The symbolic heart of Greenwich Village, Washington Square Park is one of NYC’s most recognizable public spaces. Pass beneath the Washington Arch—the giant structure marking the park’s Fifth Avenue entrance on the north side—and you’ll see the energy that makes the place so special. NYU students congregate around a central fountain; sunbathers lie on the lawn; musicians sit on benches strumming guitars; and canines run gleefully amok in two dog runs. The park’s black-brick paths and vintage-style streetlights lend it a 19th-century feel, as does a majestic bronze statue of Garibaldi.
Frequently Asked Questions
What can I see there? The Washington Square Arch, for one thing. The landmark honors the first president of the United States and was inspired by Paris’ Arc de Triomphe.
Some guy asked me to play chess.

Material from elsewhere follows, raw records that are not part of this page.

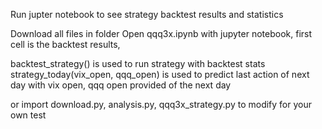 Run jupter notebook to see strategy backtest results and statistics

Download all files in folder
Open qqq3x.ipynb with jupyter notebook, first cell is the backtest results, 

backtest_strategy() is used to run strategy with backtest stats 
strategy_today(vix_open, qqq_open) is used to predict last action of next day with vix open, qqq open provided of the next day

or import  download.py, analysis.py, qqq3x_strategy.py to modify for your own test
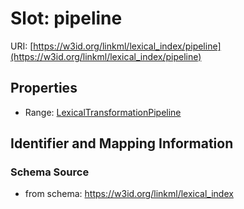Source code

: # Slot: pipeline

URI: [https://w3id.org/linkml/lexical_index/pipeline](https://w3id.org/linkml/lexical_index/pipeline)



<!-- no inheritance hierarchy -->


## Properties

 * Range: [LexicalTransformationPipeline](LexicalTransformationPipeline.md)



## Identifier and Mapping Information







### Schema Source


* from schema: https://w3id.org/linkml/lexical_index



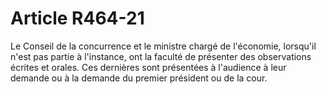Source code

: # Article R464-21

Le Conseil de la concurrence et le ministre chargé de l'économie, lorsqu'il n'est pas partie à l'instance, ont la faculté de présenter des observations écrites et orales. Ces dernières sont présentées à l'audience à leur demande ou à la demande du premier président ou de la cour.
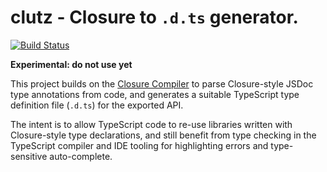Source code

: # clutz - Closure to `.d.ts` generator.
[![Build Status](https://travis-ci.org/angular/clutz.svg?branch=master)](https://travis-ci.org/angular/clutz)

**Experimental: do not use yet**

This project builds on the
[Closure Compiler](https://developers.google.com/closure/compiler/docs/js-for-compiler)
to parse Closure-style JSDoc type annotations from code, and generates a suitable
TypeScript type definition file (`.d.ts`) for the exported API.

The intent is to allow TypeScript code to re-use libraries written with Closure-style type
declarations, and still benefit from type checking in the TypeScript compiler and IDE tooling
for highlighting errors and type-sensitive auto-complete.
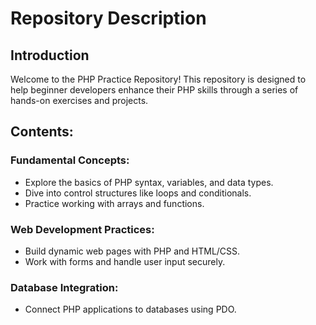 # Repository Description

## Introduction
Welcome to the PHP Practice Repository! This repository is designed to help beginner developers enhance their PHP skills through a series of hands-on exercises and projects. 

## Contents:
### Fundamental Concepts:

- Explore the basics of PHP syntax, variables, and data types.
- Dive into control structures like loops and conditionals.
- Practice working with arrays and functions.

### Web Development Practices:

- Build dynamic web pages with PHP and HTML/CSS.
- Work with forms and handle user input securely.

### Database Integration:

- Connect PHP applications to databases using PDO.
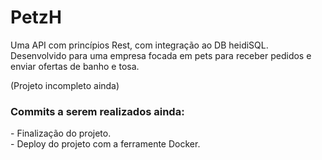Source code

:  <h1>PetzH</h1>
 Uma API com princípios Rest, com integração ao DB heidiSQL.
 Desenvolvido para uma empresa focada em pets para receber pedidos e enviar ofertas de banho e tosa.
 
 (Projeto incompleto ainda)
 
### Commits a serem realizados ainda:
<div> - Finalização do projeto. </div>
<div> - Deploy do projeto com a ferramente Docker. </div>
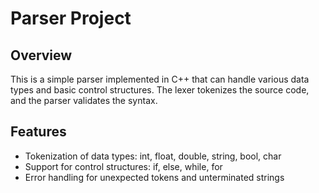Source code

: # Parser Project

## Overview
This is a simple parser implemented in C++ that can handle various data types and basic control structures. The lexer tokenizes the source code, and the parser validates the syntax.

## Features
- Tokenization of data types: int, float, double, string, bool, char
- Support for control structures: if, else, while, for
- Error handling for unexpected tokens and unterminated strings
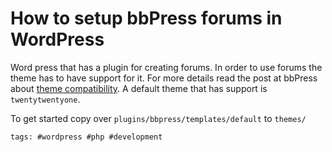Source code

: # How to setup bbPress forums in WordPress

Word press that has a plugin for creating forums. In order to use forums
the theme has to have support for it. For more details read the post at
bbPress about [theme compatibility].  A default theme that has support
is `twentytwentyone`.

To get started copy over `plugins/bbpress/templates/default` to `themes/`

[theme compatibility]: https://codex.bbpress.org/themes/theme-compatibility/

    tags: #wordpress #php #development
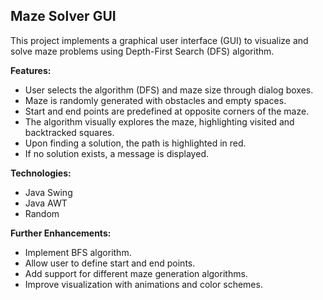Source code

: ## Maze Solver GUI

This project implements a graphical user interface (GUI) to visualize and solve maze problems using Depth-First Search (DFS) algorithm.

**Features:**

* User selects the algorithm (DFS) and maze size through dialog boxes.
* Maze is randomly generated with obstacles and empty spaces.
* Start and end points are predefined at opposite corners of the maze.
* The algorithm visually explores the maze, highlighting visited and backtracked squares.
* Upon finding a solution, the path is highlighted in red.
* If no solution exists, a message is displayed.

**Technologies:**

* Java Swing
* Java AWT
* Random

**Further Enhancements:**

* Implement BFS algorithm.
* Allow user to define start and end points.
* Add support for different maze generation algorithms.
* Improve visualization with animations and color schemes.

Should I do it? The park is a haven for some serious chess players, who occupy the tables in its southwest corner. You can play—just don’t bet money, even if someone asks you to.
Is there anywhere to eat or drink nearby? Lots of places. Nearby restaurants include the Mario Batali–affiliated Otto Enoteca Pizzeria and Babbo. Beer hall Amity Hall and Ramen Takumi are popular among college students, as is longtime cheap-eats staple Mamoun’s Falafel.
Is the park haunted? Some say yes, as the park is located on the site of a 19th-century burial ground.